### WHAT IS NEEDED
Scan the records for "отправляет". Report each line that includes it.

- Opening Delimiter -

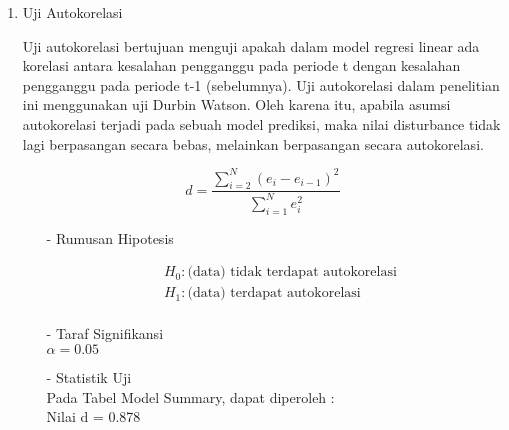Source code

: \begin{enumerate}
\begin{enumerate}
    \item Uji Autokorelasi \\
    \begin{sloppypar}
    Uji autokorelasi bertujuan menguji apakah dalam model regresi linear ada korelasi antara kesalahan pengganggu pada periode t dengan kesalahan pengganggu pada periode t-1 (sebelumnya). Uji autokorelasi dalam penelitian ini menggunakan uji Durbin Watson. Oleh karena itu, apabila asumsi autokorelasi terjadi pada sebuah model prediksi, maka nilai disturbance tidak lagi berpasangan secara bebas, melainkan berpasangan secara autokorelasi.
    \end{sloppypar}
    \begin{equation*}
        d = \frac{\sum_{i=2}^N (e_i - e_{i-1})^2}{\sum_{i=1}^N e_i^2}
    \end{equation*}
    \begin{test}{
        \begin{enumerate}
        \item[-] Rumusan Hipotesis \\
        \begin{fleqn}[\parindent]
            \begin{equation*}
            \begin{split}
            &H_0 : \text{(data) tidak terdapat autokorelasi} \\ 
            &H_1 : \text{(data) terdapat autokorelasi} \\
            \end{split}
            \end{equation*}
        \end{fleqn}
    
        \item[-] Taraf Signifikansi \\
        $\alpha = 0.05$
    
        \item[-] Statistik Uji \\
        Pada Tabel Model Summary, dapat diperoleh : \\
        Nilai d = 0.878
    

\end{enumerate}}
\end{test}
\end{enumerate}
\end{enumerate}
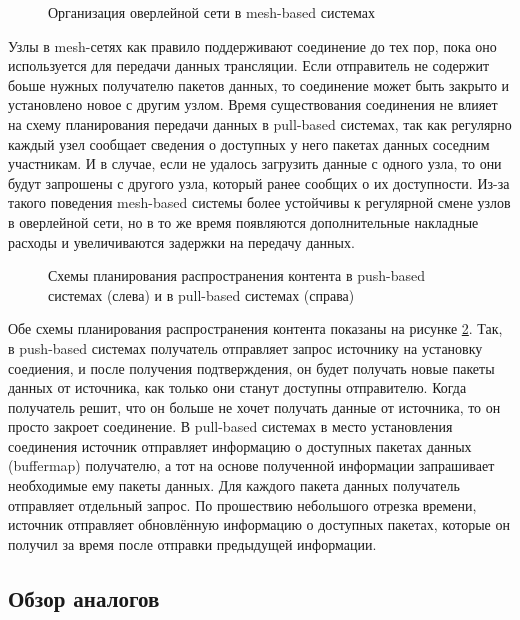 		\begin{figure}[h]
			\caption{Организация оверлейной сети в mesh-based системах}
			\label{img:mesh-based-system}
		\end{figure}

		Узлы в mesh-сетях как правило поддерживают соединение до тех пор, пока оно используется для передачи данных
		трансляции. Если отправитель не содержит боьше нужных получателю пакетов данных, то соединение может быть
		закрыто и установлено новое с другим узлом. Время существования соединения не влияет на схему планирования
		передачи данных в pull-based системах, так как регулярно каждый узел сообщает сведения о доступных у него
		пакетах данных соседним участникам. И в случае, если не удалось загрузить данные с одного узла, то они
		будут запрошены с другого узла, который ранее сообщих о их доступности. Из-за такого поведения mesh-based
		системы более устойчивы к регулярной смене узлов в оверлейной сети, но в то же время появляются дополнительные
		накладные расходы и увеличиваются задержки на передачу данных.

		\begin{figure}[h]
			\caption{Схемы планирования распространения контента в push-based системах (слева) и в pull-based системах
					(справа)}
			\label{img:scheduling-scheme}
		\end{figure}

		Обе схемы планирования распространения контента показаны на рисунке \ref{img:scheduling-scheme}. Так, в
		push-based системах получатель отправляет запрос источнику на установку соедиения, и после получения
		подтверждения, он будет получать новые пакеты данных от источника, как только они станут доступны отправителю.
		Когда получатель решит, что он больше не хочет получать данные от источника, то он просто закроет соединение.
		В pull-based системах в место установления соединения источник отправляет информацию о доступных пакетах данных
		(buffermap) получателю, а тот на основе полученной информации запрашивает необходимые ему пакеты данных. Для
		каждого пакета данных получатель отправляет отдельный запрос. По прошествию небольшого отрезка времени,
		источник отправляет обновлённую информацию о доступных пакетах, которые он получил за время после отправки
		предыдущей информации.

	\subsection{Обзор аналогов}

- Closing Delimiter -

### RESULT OF THE EXERCISE
		push-based системах получатель отправляет запрос источнику на установку соедиения, и после получения
		В pull-based системах в место установления соединения источник отправляет информацию о доступных пакетах данных
		каждого пакета данных получатель отправляет отдельный запрос. По прошествию небольшого отрезка времени,
		источник отправляет обновлённую информацию о доступных пакетах, которые он получил за время после отправки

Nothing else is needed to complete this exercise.